*Extracted data:*
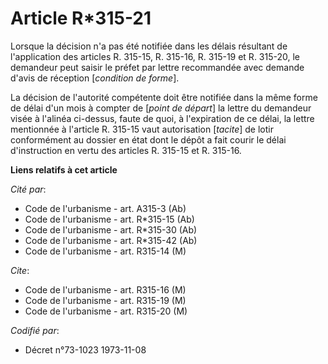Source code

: # Article R*315-21

Lorsque la décision n'a pas été notifiée dans les délais résultant de l'application des articles R. 315-15, R. 315-16, R.
315-19 et R. 315-20, le demandeur peut saisir le préfet par lettre recommandée avec demande d'avis de réception [*condition
de forme*].

La décision de l'autorité compétente doit être notifiée dans la même forme de délai d'un mois à compter de [*point de
départ*] la lettre du demandeur visée à l'alinéa ci-dessus, faute de quoi, à l'expiration de ce délai, la lettre mentionnée à
l'article R. 315-15 vaut autorisation [*tacite*] de lotir conformément au dossier en état dont le dépôt a fait courir le
délai d'instruction en vertu des articles R. 315-15 et R. 315-16.

**Liens relatifs à cet article**

_Cité par_:

  - Code de l'urbanisme - art. A315-3 (Ab)
  - Code de l'urbanisme - art. R*315-15 (Ab)
  - Code de l'urbanisme - art. R*315-30 (Ab)
  - Code de l'urbanisme - art. R*315-42 (Ab)
  - Code de l'urbanisme - art. R315-14 (M)

_Cite_:

  - Code de l'urbanisme - art. R315-16 (M)
  - Code de l'urbanisme - art. R315-19 (M)
  - Code de l'urbanisme - art. R315-20 (M)

_Codifié par_:

  - Décret n°73-1023 1973-11-08
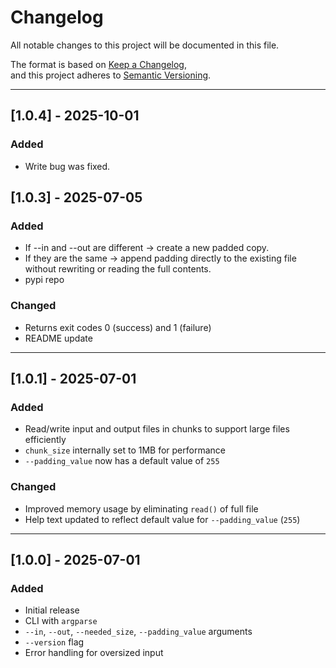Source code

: # Changelog

All notable changes to this project will be documented in this file.

The format is based on [Keep a Changelog](https://keepachangelog.com/en/1.0.0/),  
and this project adheres to [Semantic Versioning](https://semver.org/spec/v2.0.0.html).

---

## [1.0.4] - 2025-10-01
### Added
- Write bug was fixed.


## [1.0.3] - 2025-07-05
### Added
- If --in and --out are different → create a new padded copy.
- If they are the same → append padding directly to the existing file without rewriting or reading the full contents.
- pypi repo


### Changed
- Returns exit codes 0 (success) and 1 (failure)
- README update

---

## [1.0.1] - 2025-07-01
### Added
- Read/write input and output files in chunks to support large files efficiently
- `chunk_size` internally set to 1MB for performance
- `--padding_value` now has a default value of `255`

### Changed
- Improved memory usage by eliminating `read()` of full file
- Help text updated to reflect default value for `--padding_value` (`255`)

---

## [1.0.0] - 2025-07-01
### Added
- Initial release
- CLI with `argparse`
- `--in`, `--out`, `--needed_size`, `--padding_value` arguments
- `--version` flag
- Error handling for oversized input
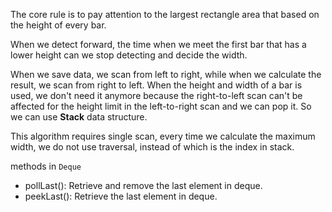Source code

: The core rule is to pay attention to the largest rectangle area that based on the height of every bar.

When we detect forward, the time when we meet the first bar that has a lower height can we stop detecting and decide the width.

When we save data, we scan from left to right, while when we calculate the result, we scan from right to left. When the height and width of a bar is used, we don't need it anymore because the right-to-left scan can't be affected for the height limit in the left-to-right scan and we can pop it. So we can use **Stack** data structure.

This algorithm requires single scan, every time we calculate the maximum width, we do not use traversal, instead of which is the index in stack.

methods in `Deque`

- pollLast(): Retrieve and remove the last element in deque.
- peekLast(): Retrieve the last element in deque.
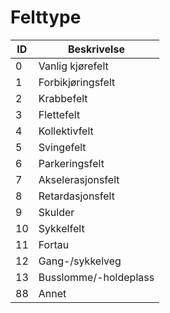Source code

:# Felttype

| ID | Beskrivelse           |
|----|-----------------------|
| 0  | Vanlig kjørefelt      |
| 1  | Forbikjøringsfelt     |
| 2  | Krabbefelt            |
| 3  | Flettefelt            |
| 4  | Kollektivfelt         |
| 5  | Svingefelt            |
| 6  | Parkeringsfelt        |
| 7  | Akselerasjonsfelt     |
| 8  | Retardasjonsfelt      |
| 9  | Skulder               |
| 10 | Sykkelfelt            |
| 11 | Fortau                |
| 12 | Gang-/sykkelveg       |
| 13 | Busslomme/-holdeplass |
| 88 | Annet                 |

*Try it:*
Starting at the line above that holds "This algorithm requires", repeat every line exactly down to and including the line that holds "ID | Beskrivelse", then stop. Do not carry over any pictures.

*Solution to this problem:*
This algorithm requires single scan, every time we calculate the maximum width, we do not use traversal, instead of which is the index in stack.

methods in `Deque`

- pollLast(): Retrieve and remove the last element in deque.
- peekLast(): Retrieve the last element in deque.
Source code

:# Felttype

| ID | Beskrivelse           |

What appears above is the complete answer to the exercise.